Schwartz v. 170 W. End Owners Corp.

Schwartz v 170 W. End Owners Corp. (2018 NY Slip Op 03899)
Schwartz v 170 W. End Owners Corp.
2018 NY Slip Op 03899
Decided on May 31, 2018
Appellate Division, First Department
Published by New York State Law Reporting Bureau pursuant to Judiciary Law § 431.
This opinion is uncorrected and subject to revision before publication in the Official Reports.


Decided on May 31, 2018
Renwick, J.P., Manzanet-Daniels, Mazzarelli, Gesmer, Oing, JJ.

6717 102124/15

[*1]Martha Schwartz, Plaintiff-Appellant,

v

170 West End Owners Corp., Defendant, ACP Realty Group Inc., Defendant-Respondent.




Don Savatta, P.C., New York (Don Savatta of counsel), for, appellant.

Belkin Burden Wenig & Goldman, LLP, New York (Magda L. Cruz of counsel), for respondent.



Order, Supreme Court, New York County (Manuel J. Mendez, J.), entered April 3, 2017, which, insofar as appealed from as limited by the briefs, granted the motion of defendant ACP Realty Group Inc. (ACP) for summary judgment dismissing the complaint as against it, unanimously affirmed, without costs.

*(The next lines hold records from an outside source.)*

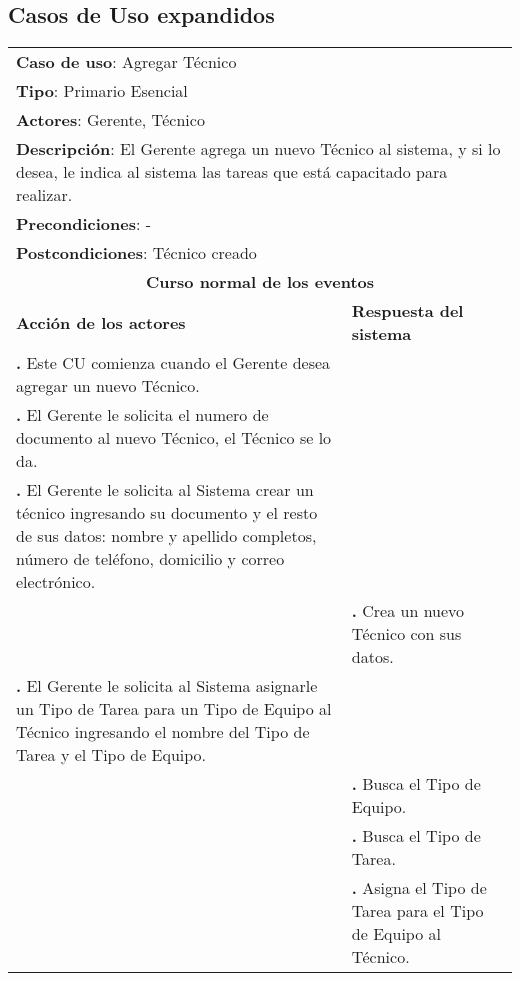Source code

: \documentclass[12pt]{extarticle}
\begin{document}
    \subsection{Casos de Uso expandidos}

    \newcommand\inc{\stepcounter{step}\textbf{\thestep. }}
    \newcommand\resetinc{\setcounter{step}{0}}
    
    \newcommand\raya{\noindent\rule{169mm}{0.8mm}\\}

\begin{longtable}{ |p{8cm}|p{8cm}| }
    \hline
    \multicolumn{2}{|p{16cm}|}{\textbf{Caso de uso}: Agregar Técnico}\\
    \multicolumn{2}{|p{16cm}|}{\textbf{Tipo}: Primario Esencial}\\
    \multicolumn{2}{|p{16cm}|}{\textbf{Actores}: Gerente, Técnico}\\
    \multicolumn{2}{|p{16cm}|}{\textbf{Descripción}: El Gerente agrega un nuevo Técnico al sistema, y si lo desea, le indica al sistema las tareas que está capacitado para realizar.}\\
    \multicolumn{2}{|p{16cm}|}{\textbf{Precondiciones}: - }\\
    \multicolumn{2}{|p{16cm}|}{\textbf{Postcondiciones}: Técnico creado}\\
    \hline
    \multicolumn{2}{|c|}{\textbf{Curso normal de los eventos}}\\
    \hline
    \textbf{Acción de los actores} & \textbf{Respuesta del sistema}\\
    \hline
        \inc Este CU comienza cuando el Gerente desea agregar un nuevo Técnico.& \\
        \hline
        \inc  El Gerente le solicita el numero de documento al nuevo Técnico, el Técnico se lo da.&\\
        \hline
        \inc El Gerente le solicita al Sistema crear un técnico ingresando su documento y el resto de sus datos: nombre y apellido completos, número de teléfono, domicilio y correo electrónico. & \\
        \hline
        & \inc  Crea un nuevo Técnico con sus datos.\\
        \hline
        
        \inc El Gerente le solicita al Sistema asignarle un Tipo de Tarea para un Tipo de Equipo al Técnico ingresando el nombre del Tipo de Tarea y el Tipo de Equipo.& \\
        \hline
        & \inc Busca el Tipo de Equipo. \\
        \hline
        & \inc Busca el Tipo de Tarea. \\
        \hline
        & \inc Asigna el Tipo de Tarea para el Tipo de Equipo al Técnico.\\
        \hline


\end{longtable}
\end{document}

ACP demonstrated its entitlement to judgment as a matter of law in this action where plaintiff alleges, inter alia, breach of the warranty of habitability. ACP submitted the affidavit of its employee, who noted that all the conditions cited in the complaint were remedied, apart from those requiring access to plaintiff's apartment, which she denied.

In opposition, plaintiff failed to raise a triable issue of fact. Based on the affirmation of plaintiff's attorney, it appears that the only remaining condition that was not remedied was the excessive mechanical noise from the fans on the roof, due to the alleged failure to install vibration isolators. However, the attorney's affirmation was insufficient to raise a triable issue of fact, as he lacked personal knowledge of the operative facts (see W.W. Norton & Co. v Roslyn Targ Literary Agency, 81 AD2d 798 [1st Dept 1981]). Although a verified complaint which sets forth evidentiary facts may be sufficient, here, the Housing Court previously made a finding that plaintiff's allegations that the problems on the roof were not addressed were incorrect.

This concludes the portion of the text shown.